DATA:
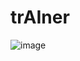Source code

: # trAIner

![image](https://github.com/andrerodi/trAIner/assets/89607119/f6f67488-35a6-4140-83b0-7627e42b915b)
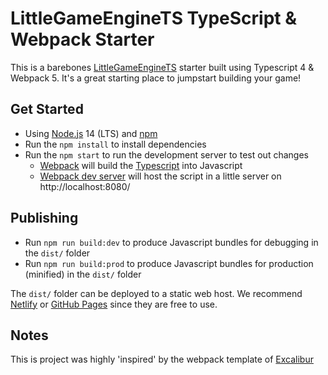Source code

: # LittleGameEngineTS TypeScript & Webpack Starter

This is a barebones [LittleGameEngineTS](https://github.com/knopkem/LittleGameEngineTS) starter built using Typescript 4 & Webpack 5. It's a great starting place to jumpstart building your game!


## Get Started

* Using [Node.js](https://nodejs.org/en/) 14 (LTS) and [npm](https://www.npmjs.com/)
* Run the `npm install` to install dependencies
* Run the `npm start` to run the development server to test out changes
   * [Webpack](https://webpack.js.org/) will build the [Typescript](https://www.typescriptlang.org/) into Javascript
   * [Webpack dev server](https://webpack.js.org/configuration/dev-server/) will host the script in a little server on http://localhost:8080/

## Publishing

* Run `npm run build:dev` to produce Javascript bundles for debugging in the `dist/` folder
* Run `npm run build:prod` to produce Javascript bundles for production (minified) in the `dist/` folder

The `dist/` folder can be deployed to a static web host. We recommend [Netlify](https://netlify.com) or [GitHub Pages](https://pages.github.com/) since they are free to use.

## Notes
This is project was highly 'inspired' by the webpack template of [Excalibur](https://github.com/excaliburjs/template-ts-webpack)
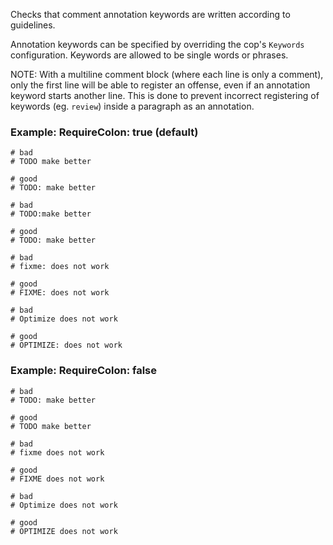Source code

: Checks that comment annotation keywords are written according
to guidelines.

Annotation keywords can be specified by overriding the cop's `Keywords`
configuration. Keywords are allowed to be single words or phrases.

NOTE: With a multiline comment block (where each line is only a
comment), only the first line will be able to register an offense, even
if an annotation keyword starts another line. This is done to prevent
incorrect registering of keywords (eg. `review`) inside a paragraph as an
annotation.

### Example: RequireColon: true (default)
    # bad
    # TODO make better

    # good
    # TODO: make better

    # bad
    # TODO:make better

    # good
    # TODO: make better

    # bad
    # fixme: does not work

    # good
    # FIXME: does not work

    # bad
    # Optimize does not work

    # good
    # OPTIMIZE: does not work

### Example: RequireColon: false
    # bad
    # TODO: make better

    # good
    # TODO make better

    # bad
    # fixme does not work

    # good
    # FIXME does not work

    # bad
    # Optimize does not work

    # good
    # OPTIMIZE does not work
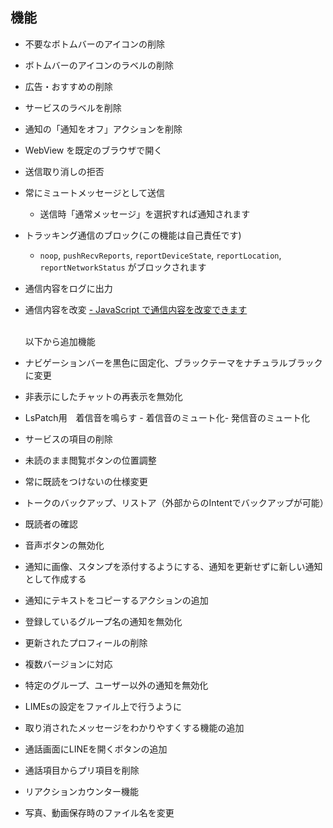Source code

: 
## 機能

- 不要なボトムバーのアイコンの削除
- ボトムバーのアイコンのラベルの削除
- 広告・おすすめの削除
- サービスのラベルを削除
- 通知の「通知をオフ」アクションを削除
- WebView を既定のブラウザで開く
  <br>
- 送信取り消しの拒否
- 常にミュートメッセージとして送信
  - 送信時「通常メッセージ」を選択すれば通知されます
- トラッキング通信のブロック(この機能は自己責任です)
  - `noop`, `pushRecvReports`, `reportDeviceState`, `reportLocation`, `reportNetworkStatus` がブロックされます
- 通信内容をログに出力
- 通信内容を改変
 [- JavaScript で通信内容を改変できます](https://github.com/areteruhiro/LIMEs/blob/master/JavaRead.md)


  <br>以下から追加機能
- ナビゲーションバーを黒色に固定化、ブラックテーマをナチュラルブラックに変更
- 非表示にしたチャットの再表示を無効化
- LsPatch用　着信音を鳴らす - 着信音のミュート化- 発信音のミュート化
- サービスの項目の削除
    <br>
- 未読のまま閲覧ボタンの位置調整
- 常に既読をつけないの仕様変更
  <br>
- トークのバックアップ、リストア（外部からのIntentでバックアップが可能）
- 既読者の確認
- 音声ボタンの無効化
- 通知に画像、スタンプを添付するようにする、通知を更新せずに新しい通知として作成する
- 通知にテキストをコピーするアクションの追加
- 登録しているグループ名の通知を無効化
- 更新されたプロフィールの削除
- 複数バージョンに対応 <br>
- 特定のグループ、ユーザー以外の通知を無効化 <br>
- LIMEsの設定をファイル上で行うように <br>
- 取り消されたメッセージをわかりやすくする機能の追加 <bg>
- 通話画面にLINEを開くボタンの追加 
- 通話項目からプリ項目を削除
- リアクションカウンター機能
- 写真、動画保存時のファイル名を変更
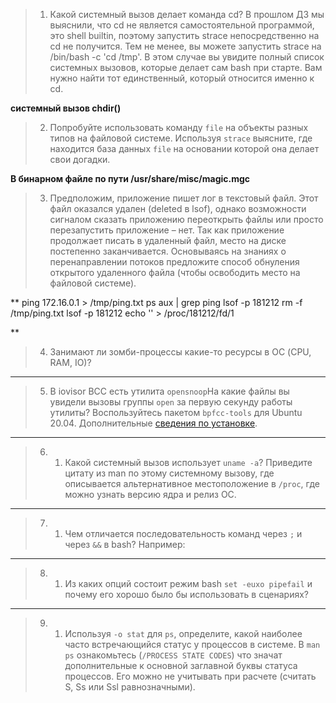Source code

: > 1.	Какой системный вызов делает команда cd? В прошлом ДЗ мы выяснили, что cd не является самостоятельной программой, это shell builtin, поэтому запустить strace непосредственно на cd не получится. Тем не менее, вы можете запустить strace на /bin/bash -c 'cd /tmp'. В этом случае вы увидите полный список системных вызовов, которые делает сам bash при старте. Вам нужно найти тот единственный, который относится именно к cd.

**системный вызов chdir()**

> 2. Попробуйте использовать команду `file` на объекты разных типов на файловой системе. Используя `strace` выясните, где находится база данных `file` на основании которой она делает свои догадки.

**В бинарном файле по пути /usr/share/misc/magic.mgc**

> 3.  Предположим, приложение пишет лог в текстовый файл. Этот файл оказался удален (deleted в lsof), однако возможности сигналом сказать приложению переоткрыть файлы или просто перезапустить приложение – нет. Так как приложение продолжает писать в удаленный файл, место на диске постепенно заканчивается. Основываясь на знаниях о перенаправлении потоков предложите способ обнуления открытого удаленного файла (чтобы освободить место на файловой системе).

** ping 172.16.0.1 > /tmp/ping.txt
   ps aux | grep ping
   lsof -p 181212
   rm -f /tmp/ping.txt
   lsof -p 181212
   echo '' > /proc/181212/fd/1

 **
> 4. Занимают ли зомби-процессы какие-то ресурсы в ОС (CPU, RAM, IO)?

** **
> 5. В iovisor BCC есть утилита `opensnoop`На какие файлы вы увидели вызовы группы `open` за первую секунду работы утилиты? Воспользуйтесь пакетом `bpfcc-tools` для Ubuntu 20.04. Дополнительные [сведения по установке](https://github.com/iovisor/bcc/blob/master/INSTALL.md).

** **
> 6. 1.  Какой системный вызов использует  `uname -a`? Приведите цитату из man по этому системному вызову, где описывается альтернативное местоположение в  `/proc`, где можно узнать версию ядра и релиз ОС.

** **
> 7. 1.  Чем отличается последовательность команд через  `;`  и через  `&&`  в bash? Например:
   
** **
> 8. 1.  Из каких опций состоит режим bash  `set -euxo pipefail`  и почему его хорошо было бы использовать в сценариях?

** **
> 9. 1.  Используя  `-o stat`  для  `ps`, определите, какой наиболее часто встречающийся статус у процессов в системе. В  `man ps`  ознакомьтесь (`/PROCESS STATE CODES`) что значат дополнительные к основной заглавной буквы статуса процессов. Его можно не учитывать при расчете (считать S, Ss или Ssl равнозначными).
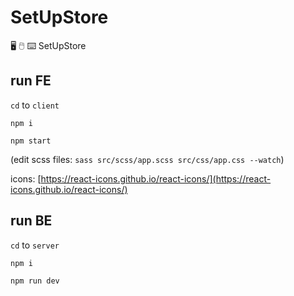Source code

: # SetUpStore

🖥 🖱 ⌨ SetUpStore

## run FE

`cd` to `client`

`npm i`

`npm start`

(edit scss files: `sass src/scss/app.scss src/css/app.css --watch`)

icons: [https://react-icons.github.io/react-icons/](https://react-icons.github.io/react-icons/)

## run BE

`cd` to `server`

`npm i`

`npm run dev`
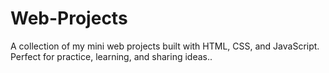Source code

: # Web-Projects
A collection of my mini web projects built with HTML, CSS, and JavaScript. Perfect for practice, learning, and sharing ideas..
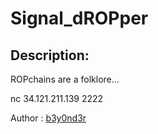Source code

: 
# Signal_dROPper
## Description:
ROPchains are a folklore... 

nc 34.121.211.139 2222

Author : [b3y0nd3r](https://twitter.com/Geethnatk)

WHAT TO PRODUCE:
In the data above, retype only the stretch from the line with "bundles for debugging" through the line with "- LsPatch用　着信音を鳴らす - 着信音のミュート化- 発信音のミュート化", word for word, and skip any pictures.

WRITTEN SOLUTION:
* Run `npm run build:dev` to produce Javascript bundles for debugging in the `dist/` folder
* Run `npm run build:prod` to produce Javascript bundles for production (minified) in the `dist/` folder

The `dist/` folder can be deployed to a static web host. We recommend [Netlify](https://netlify.com) or [GitHub Pages](https://pages.github.com/) since they are free to use.

## Notes
This is project was highly 'inspired' by the webpack template of [Excalibur](https://github.com/excaliburjs/template-ts-webpack)
Source code

: Checks that comment annotation keywords are written according
to guidelines.

Annotation keywords can be specified by overriding the cop's `Keywords`
configuration. Keywords are allowed to be single words or phrases.

NOTE: With a multiline comment block (where each line is only a
comment), only the first line will be able to register an offense, even
if an annotation keyword starts another line. This is done to prevent
incorrect registering of keywords (eg. `review`) inside a paragraph as an
annotation.

### Example: RequireColon: true (default)
    # bad
    # TODO make better

    # good
    # TODO: make better

    # bad
    # TODO:make better

    # good
    # TODO: make better

    # bad
    # fixme: does not work

    # good
    # FIXME: does not work

    # bad
    # Optimize does not work

    # good
    # OPTIMIZE: does not work

### Example: RequireColon: false
    # bad
    # TODO: make better

    # good
    # TODO make better

    # bad
    # fixme does not work

    # good
    # FIXME does not work

    # bad
    # Optimize does not work

    # good
    # OPTIMIZE does not work
Source code

: 
## 機能

- 不要なボトムバーのアイコンの削除
- ボトムバーのアイコンのラベルの削除
- 広告・おすすめの削除
- サービスのラベルを削除
- 通知の「通知をオフ」アクションを削除
- WebView を既定のブラウザで開く
  <br>
- 送信取り消しの拒否
- 常にミュートメッセージとして送信
  - 送信時「通常メッセージ」を選択すれば通知されます
- トラッキング通信のブロック(この機能は自己責任です)
  - `noop`, `pushRecvReports`, `reportDeviceState`, `reportLocation`, `reportNetworkStatus` がブロックされます
- 通信内容をログに出力
- 通信内容を改変
 [- JavaScript で通信内容を改変できます](https://github.com/areteruhiro/LIMEs/blob/master/JavaRead.md)


  <br>以下から追加機能
- ナビゲーションバーを黒色に固定化、ブラックテーマをナチュラルブラックに変更
- 非表示にしたチャットの再表示を無効化
- LsPatch用　着信音を鳴らす - 着信音のミュート化- 発信音のミュート化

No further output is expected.